Keizer’s biggest community event—the Iris Festival—is happening now with the main attractions coming this weekend.
The big story for this year is the move of the KeizerFEST grounds from Keizer Station to the Keizer Lions Club-Cherry Avenue area. Development at the shopping complex next to the freeway forced the Keizer Chamber of Commerce, organizers of the festival, to find a new home.
The KeizerFEST tent is already up and ready to invite the region under its tarp to enjoy music, food and socializing. The Iris Festival tent is the place to be on Friday and Saturday nights. It’s like a reunion, friends seeing friends they haven’t seen for a while. It’s a good time for Keizer to collectively let down its hair and celebrate all that is good about our community.

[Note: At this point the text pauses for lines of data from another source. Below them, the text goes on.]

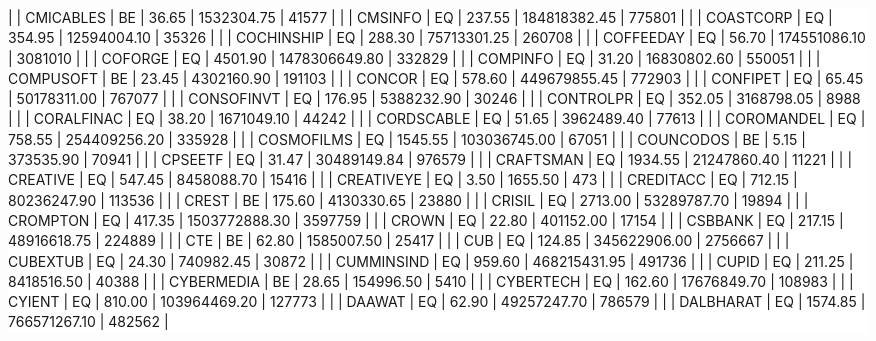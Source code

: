 |  | CMICABLES | BE | 36.65 | 1532304.75 | 41577 |
|  | CMSINFO | EQ | 237.55 | 184818382.45 | 775801 |
|  | COASTCORP | EQ | 354.95 | 12594004.10 | 35326 |
|  | COCHINSHIP | EQ | 288.30 | 75713301.25 | 260708 |
|  | COFFEEDAY | EQ | 56.70 | 174551086.10 | 3081010 |
|  | COFORGE | EQ | 4501.90 | 1478306649.80 | 332829 |
|  | COMPINFO | EQ | 31.20 | 16830802.60 | 550051 |
|  | COMPUSOFT | BE | 23.45 | 4302160.90 | 191103 |
|  | CONCOR | EQ | 578.60 | 449679855.45 | 772903 |
|  | CONFIPET | EQ | 65.45 | 50178311.00 | 767077 |
|  | CONSOFINVT | EQ | 176.95 | 5388232.90 | 30246 |
|  | CONTROLPR | EQ | 352.05 | 3168798.05 | 8988 |
|  | CORALFINAC | EQ | 38.20 | 1671049.10 | 44242 |
|  | CORDSCABLE | EQ | 51.65 | 3962489.40 | 77613 |
|  | COROMANDEL | EQ | 758.55 | 254409256.20 | 335928 |
|  | COSMOFILMS | EQ | 1545.55 | 103036745.00 | 67051 |
|  | COUNCODOS | BE | 5.15 | 373535.90 | 70941 |
|  | CPSEETF | EQ | 31.47 | 30489149.84 | 976579 |
|  | CRAFTSMAN | EQ | 1934.55 | 21247860.40 | 11221 |
|  | CREATIVE | EQ | 547.45 | 8458088.70 | 15416 |
|  | CREATIVEYE | EQ | 3.50 | 1655.50 | 473 |
|  | CREDITACC | EQ | 712.15 | 80236247.90 | 113536 |
|  | CREST | BE | 175.60 | 4130330.65 | 23880 |
|  | CRISIL | EQ | 2713.00 | 53289787.70 | 19894 |
|  | CROMPTON | EQ | 417.35 | 1503772888.30 | 3597759 |
|  | CROWN | EQ | 22.80 | 401152.00 | 17154 |
|  | CSBBANK | EQ | 217.15 | 48916618.75 | 224889 |
|  | CTE | BE | 62.80 | 1585007.50 | 25417 |
|  | CUB | EQ | 124.85 | 345622906.00 | 2756667 |
|  | CUBEXTUB | EQ | 24.30 | 740982.45 | 30872 |
|  | CUMMINSIND | EQ | 959.60 | 468215431.95 | 491736 |
|  | CUPID | EQ | 211.25 | 8418516.50 | 40388 |
|  | CYBERMEDIA | BE | 28.65 | 154996.50 | 5410 |
|  | CYBERTECH | EQ | 162.60 | 17676849.70 | 108983 |
|  | CYIENT | EQ | 810.00 | 103964469.20 | 127773 |
|  | DAAWAT | EQ | 62.90 | 49257247.70 | 786579 |
|  | DALBHARAT | EQ | 1574.85 | 766571267.10 | 482562 |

The move to the new location necessitates the closing of Cherry Avenue N.E. beteween Alder Drive and Manbrin Drive. Cherry Avenue wll be closed through Sunday night (the carnival rides and midway will be set up in the street itself). Drivers will need to see detour signs; hopefully the closure of Cherry Avenue will be met with a shrug rather than a rant.
The festival is offering a variety of entertainment, contests and activities for every member of the family. Live music on the main stage and on the community stage promise to showcase some our best local talent.
The cornerstone of the festival is, of course, the parade. At 10:30 Saturday morning more than 100 entries will combine to form one of the state’s largest parades: bands, floats, dancers, dignitaries, horses—the works. The grand marshall this year is Keizerite Robert L. Robison, who received two Purple Heart medals at a ceremony earlier this year for his service in the Korean War.
For more than 25 years the event has punctuated the city’s identity as the Iris Capital of the World. Fans of the bearded iris can visit Schreiner’s Iris Gardens on Quinaby Road, just north of Keizer, which has a full schedule of events of their own through June 1.
The chair of this year’s festival, City Councilor Joe Egli, has run a tight organization and seen that all the details have been looked after. Whether the festival has found a new permanent home on Cherry Avenue remains to be seen. The Chamber and the city’s Festival and Events Committee should develop a workable plan to turn the five-acre plot on th north side of the Volcanoes Stadium as a long-term home for the Iris Festival. There would be no street closures and it would again be seen by thousands of vehicles a day passing on the freeway. Until then we wll enjoy the festival as it returns to central Keizer.